In fact, it’s because we care deeply.
Wildlife rehabilitators do not set admission limits because we enjoy turning people away. We do not do it because we’re unwilling to help. We do it because every animal already in our care deserves the highest quality care possible.
Setting limits allows our patients to receive proper medical attention, rechecks, diet adjustments, enrichment, conditioning, and pre-release preparation. It gives our staff and volunteers the time and resources needed to do the job well.
But it wasn’t always this way.
Years ago, we had no set limits. If an animal arrived at our door, we admitted it. We believed that saying “yes” to every patient was the best way to help.
Then experience taught us otherwise.
As we gained more education, training, and firsthand experience, we learned a difficult reality: too many animals and too few resources can lead to lower quality care, increased stress, and the spread of disease.
One summer, before we implemented raccoon admission limits, we experienced a devastating viral outbreak. Every raccoon in our care became sick, and every raccoon we admitted that season was lost.
It’s a summer I will never forget.
To this day, I can trace the start of that outbreak back to two raccoons admitted late in the season. We were already stretched thin and short on rabies-vaccinated volunteers, but someone pleaded with us to take “just two more.” We made space. We pushed through. We tried to make it work.
But good intentions do not create more staff, more space, or more resources.
The increased workload and limited manpower created conditions that allowed a devastating outbreak to spread through our raccoon nursery.

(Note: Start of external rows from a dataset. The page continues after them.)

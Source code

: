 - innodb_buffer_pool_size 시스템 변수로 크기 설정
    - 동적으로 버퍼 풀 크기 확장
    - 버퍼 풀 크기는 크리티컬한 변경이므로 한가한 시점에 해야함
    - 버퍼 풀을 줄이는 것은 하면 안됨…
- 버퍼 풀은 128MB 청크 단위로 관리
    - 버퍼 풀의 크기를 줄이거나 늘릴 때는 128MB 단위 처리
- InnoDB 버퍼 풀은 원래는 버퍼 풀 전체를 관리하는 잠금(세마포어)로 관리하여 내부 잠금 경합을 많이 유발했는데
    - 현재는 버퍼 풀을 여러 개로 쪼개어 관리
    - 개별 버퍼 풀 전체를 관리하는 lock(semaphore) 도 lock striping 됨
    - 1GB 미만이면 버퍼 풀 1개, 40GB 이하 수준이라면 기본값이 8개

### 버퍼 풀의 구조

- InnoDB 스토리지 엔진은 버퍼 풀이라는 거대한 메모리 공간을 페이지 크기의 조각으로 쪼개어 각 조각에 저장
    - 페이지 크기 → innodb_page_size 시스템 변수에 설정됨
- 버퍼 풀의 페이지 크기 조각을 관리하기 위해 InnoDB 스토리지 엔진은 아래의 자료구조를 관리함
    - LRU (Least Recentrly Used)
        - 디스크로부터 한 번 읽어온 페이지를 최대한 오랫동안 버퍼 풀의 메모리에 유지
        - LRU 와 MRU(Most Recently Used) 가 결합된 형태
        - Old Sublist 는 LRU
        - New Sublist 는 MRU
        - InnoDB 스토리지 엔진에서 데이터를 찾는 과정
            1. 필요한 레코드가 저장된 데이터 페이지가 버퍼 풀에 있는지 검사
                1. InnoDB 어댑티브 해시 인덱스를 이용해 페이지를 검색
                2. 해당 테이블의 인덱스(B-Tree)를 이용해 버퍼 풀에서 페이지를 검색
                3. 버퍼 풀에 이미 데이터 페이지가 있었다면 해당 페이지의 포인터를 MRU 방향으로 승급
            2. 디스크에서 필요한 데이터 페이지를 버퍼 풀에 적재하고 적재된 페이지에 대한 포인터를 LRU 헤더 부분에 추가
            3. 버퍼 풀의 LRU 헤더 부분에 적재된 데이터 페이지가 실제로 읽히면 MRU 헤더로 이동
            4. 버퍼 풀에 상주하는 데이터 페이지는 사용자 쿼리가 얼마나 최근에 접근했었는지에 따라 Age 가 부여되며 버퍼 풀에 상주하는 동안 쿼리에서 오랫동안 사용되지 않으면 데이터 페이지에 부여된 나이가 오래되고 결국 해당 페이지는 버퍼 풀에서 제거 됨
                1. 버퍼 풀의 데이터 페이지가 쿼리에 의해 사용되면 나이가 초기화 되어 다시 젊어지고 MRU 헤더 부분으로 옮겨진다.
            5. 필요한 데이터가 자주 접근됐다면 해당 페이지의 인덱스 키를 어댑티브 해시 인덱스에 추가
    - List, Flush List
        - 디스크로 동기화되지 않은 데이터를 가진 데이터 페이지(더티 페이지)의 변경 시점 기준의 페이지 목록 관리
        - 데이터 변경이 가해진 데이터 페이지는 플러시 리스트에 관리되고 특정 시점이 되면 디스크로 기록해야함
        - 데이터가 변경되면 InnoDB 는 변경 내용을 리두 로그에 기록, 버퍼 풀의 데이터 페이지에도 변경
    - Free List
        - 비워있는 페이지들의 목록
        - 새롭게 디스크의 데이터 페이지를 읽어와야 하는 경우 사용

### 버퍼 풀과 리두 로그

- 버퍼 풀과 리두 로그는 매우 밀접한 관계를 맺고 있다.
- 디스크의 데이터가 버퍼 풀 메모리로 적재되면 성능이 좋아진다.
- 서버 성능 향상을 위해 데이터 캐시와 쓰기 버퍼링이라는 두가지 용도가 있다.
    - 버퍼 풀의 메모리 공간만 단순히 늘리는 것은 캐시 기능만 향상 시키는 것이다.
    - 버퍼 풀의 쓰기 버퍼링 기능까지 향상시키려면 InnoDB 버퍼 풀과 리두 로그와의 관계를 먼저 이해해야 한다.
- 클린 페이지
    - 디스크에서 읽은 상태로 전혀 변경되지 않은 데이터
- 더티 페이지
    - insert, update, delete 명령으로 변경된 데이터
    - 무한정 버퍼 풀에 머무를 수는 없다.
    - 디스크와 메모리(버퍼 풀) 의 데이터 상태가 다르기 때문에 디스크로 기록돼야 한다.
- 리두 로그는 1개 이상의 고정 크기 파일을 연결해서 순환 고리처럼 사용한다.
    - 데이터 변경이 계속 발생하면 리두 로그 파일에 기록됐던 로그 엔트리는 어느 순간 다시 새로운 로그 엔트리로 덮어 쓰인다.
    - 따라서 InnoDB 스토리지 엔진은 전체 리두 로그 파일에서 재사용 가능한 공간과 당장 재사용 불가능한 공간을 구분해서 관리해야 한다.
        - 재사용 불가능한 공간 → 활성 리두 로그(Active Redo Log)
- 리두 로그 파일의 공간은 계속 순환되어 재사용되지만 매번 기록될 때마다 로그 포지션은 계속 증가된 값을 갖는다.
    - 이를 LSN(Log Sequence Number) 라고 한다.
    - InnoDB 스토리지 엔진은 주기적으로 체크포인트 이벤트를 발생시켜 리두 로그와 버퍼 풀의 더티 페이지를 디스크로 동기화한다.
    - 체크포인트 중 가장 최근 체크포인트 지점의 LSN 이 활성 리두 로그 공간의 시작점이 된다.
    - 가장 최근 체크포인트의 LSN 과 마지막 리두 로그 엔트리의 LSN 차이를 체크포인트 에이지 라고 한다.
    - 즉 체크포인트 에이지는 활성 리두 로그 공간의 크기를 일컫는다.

That experience changed the way we operate.
We implemented strict biosecurity protocols, quarantine procedures, and admission limits. Since then, we have not experienced another raccoon disease outbreak, and young raccoons admitted to our care have thrived.
So when a wildlife rehabilitation center temporarily closes, sets species limits, or announces that it has reached capacity, please understand that it is not a sign that they do not care.
It is often a sign that they care enough to put the welfare of the animals already in their care first.
Most wildlife rehabilitation centers, including ours, are nonprofits. We receive no state or federal funding, your tax dollars do not support our work. We rely heavily on donations, grants, fundraising efforts, and volunteers. Space, staffing, supplies, and financial resources are finite.
This is an important conversation because much of what happens behind the scenes is not visible to the public. We believe in transparency, and we believe that understanding these challenges helps everyone better appreciate the realities of wildlife rehabilitation.
So the next time a wildlife rehabilitation center tells you they are temporarily closed to new admissions or at capacity for a certain species, remember this:
They are not giving less.
They are giving everything they have to the animals already depending on them.
And until wildlife rehabilitation receives the resources and support it truly needs, difficult decisions like these will continue to be a necessary part of providing the best possible care.